We jumped on the subway to Dongguk University and then boarded the free shuttle bus to the theater. The theater is located near Seoul Tower, in Namsan Park, so avoiding the hike up the hill was much appreciated, especially when we were under a time crunch and I was in heels!
We had a few minutes to spare before the event, so we were able to enjoy the grounds a bit. The theater and surrounding building are quite impressive, and there are a number of statues decorating the perimeter. There are additional theater buildings and museums, as well, that we'll have to go back to explore at a different time.
We headed over to the ticket booth and then wandered the lobby -
again, some nice artwork and decor to see while we waited.
Inside the theater, which was excellent, I was able to snap a few pictures of the initial instrument setup on stage - lots of traditional Korean instruments were at the ready.
My favorite to see is the Pyeongyeong, a set of sixteen L-shaped stone chimes, often decorated with ornate colors, dragons, and ducks!
The program consisted of four unique pieces, fusing traditional Korean music with varying styles and interpretations from the composers, performed by the National Orchestra of Korea, which was founded in 1995. Other than some Western instruments in the percussion section and the appearance of a cello and bass in the strings, the orchestra is comprised of master performers on traditional Korean instruments - you can get a sense from their concert program photo:
Ring of the wind - by Takada Midori, Japan
featuring the composer on various percussion,
Kim Bo-kyoung on Gayagum (12-string zither) and Min Young-chi on Changgu (drum)
Heartbeats by Michael Sidney Timpson, USA
a four movement, jazz infused depiction of the ill-fated day that the Korean Ferry Sewol sank,
featuring Lee Jeong-sik on soprano saxophone
The Lion Dance by Baudouin de Jaer, Belgium
a tone poem consisting of 36 mini-compositions, featuring Korean and French influences,
depicting a lion dancing in the moonlight and progressing through his lifetime
Blessings by Chihchun Chi-sun Lee, Taiwan
a mix of Daepungnyu (a philosophy of balance with nature), Seungmu dance (a Korean ritual dance featuring drumming), and Taiwanese aboriginal music - all dedicated to a return to balance after the recent disasters in Korea
Two things enabled us to enjoy this concert more than others may have:
1) We purchased a concert program: the music director gave very lengthy introductions to each piece - all in Korean - so we were VERY thankful that there were full translations in English of each composer's bio and the notes about each piece.

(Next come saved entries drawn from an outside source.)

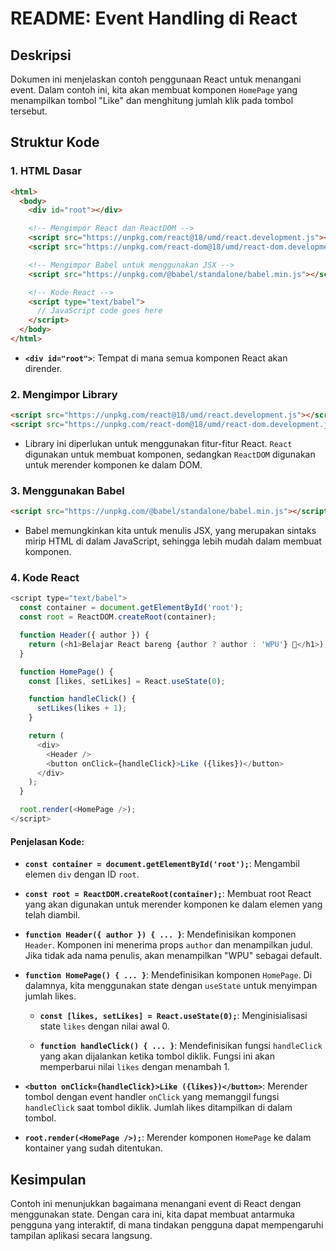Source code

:# README: Event Handling di React

## Deskripsi

Dokumen ini menjelaskan contoh penggunaan React untuk menangani event. Dalam contoh ini, kita akan membuat komponen `HomePage` yang menampilkan tombol "Like" dan menghitung jumlah klik pada tombol tersebut.

## Struktur Kode

### 1. HTML Dasar

```html
<html>
  <body>
    <div id="root"></div>

    <!-- Mengimpor React dan ReactDOM -->
    <script src="https://unpkg.com/react@18/umd/react.development.js"></script>
    <script src="https://unpkg.com/react-dom@18/umd/react-dom.development.js"></script>

    <!-- Mengimpor Babel untuk menggunakan JSX -->
    <script src="https://unpkg.com/@babel/standalone/babel.min.js"></script>

    <!-- Kode React -->
    <script type="text/babel">
      // JavaScript code goes here
    </script>
  </body>
</html>
```

- **`<div id="root">`**: Tempat di mana semua komponen React akan dirender.

### 2. Mengimpor Library

```html
<script src="https://unpkg.com/react@18/umd/react.development.js"></script>
<script src="https://unpkg.com/react-dom@18/umd/react-dom.development.js"></script>
```

- Library ini diperlukan untuk menggunakan fitur-fitur React. `React` digunakan untuk membuat komponen, sedangkan `ReactDOM` digunakan untuk merender komponen ke dalam DOM.

### 3. Menggunakan Babel

```html
<script src="https://unpkg.com/@babel/standalone/babel.min.js"></script>
```

- Babel memungkinkan kita untuk menulis JSX, yang merupakan sintaks mirip HTML di dalam JavaScript, sehingga lebih mudah dalam membuat komponen.

### 4. Kode React

```javascript
<script type="text/babel">
  const container = document.getElementById('root');
  const root = ReactDOM.createRoot(container);

  function Header({ author }) {
    return (<h1>Belajar React bareng {author ? author : 'WPU'} 🚀</h1>);
  }

  function HomePage() {
    const [likes, setLikes] = React.useState(0);

    function handleClick() {
      setLikes(likes + 1);
    }

    return (
      <div>
        <Header />
        <button onClick={handleClick}>Like ({likes})</button>
      </div>
    );
  }

  root.render(<HomePage />);
</script>
```

#### Penjelasan Kode:

- **`const container = document.getElementById('root');`**: Mengambil elemen `div` dengan ID `root`.

- **`const root = ReactDOM.createRoot(container);`**: Membuat root React yang akan digunakan untuk merender komponen ke dalam elemen yang telah diambil.

- **`function Header({ author }) { ... }`**: Mendefinisikan komponen `Header`. Komponen ini menerima props `author` dan menampilkan judul. Jika tidak ada nama penulis, akan menampilkan "WPU" sebagai default.

- **`function HomePage() { ... }`**: Mendefinisikan komponen `HomePage`. Di dalamnya, kita menggunakan state dengan `useState` untuk menyimpan jumlah likes.

  - **`const [likes, setLikes] = React.useState(0);`**: Menginisialisasi state `likes` dengan nilai awal 0.

  - **`function handleClick() { ... }`**: Mendefinisikan fungsi `handleClick` yang akan dijalankan ketika tombol diklik. Fungsi ini akan memperbarui nilai `likes` dengan menambah 1.

- **`<button onClick={handleClick}>Like ({likes})</button>`**: Merender tombol dengan event handler `onClick` yang memanggil fungsi `handleClick` saat tombol diklik. Jumlah likes ditampilkan di dalam tombol.

- **`root.render(<HomePage />);`**: Merender komponen `HomePage` ke dalam kontainer yang sudah ditentukan.

## Kesimpulan

Contoh ini menunjukkan bagaimana menangani event di React dengan menggunakan state. Dengan cara ini, kita dapat membuat antarmuka pengguna yang interaktif, di mana tindakan pengguna dapat mempengaruhi tampilan aplikasi secara langsung.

2) Having a background of formal music education, I think we were listening differently than some others might to this concert of contemporary music, and we were able to appreciate the special attention each composer gave to various techniques on the instruments to evoke the imagery they had described in the notes. One example was a rubbing effect on the strings that Mr. Timpson used in the 2nd movement of his piece to evoke the sound of wind and waves in the early morning hours.
Overall, it was a very enjoyable concert and we'd be happy to go back for future performances. I also may have to add an instrument to the list of "we need to get that" - the Piri, a Korean double reed instrument - cause what oboist wouldn't love that!?
And just for fun - on our way home, we grabbed a quick drink from one of the subway platform vending machines. This day's new beverage was a Strawberry Latte - ie. tasty, strawberry milk. Yum!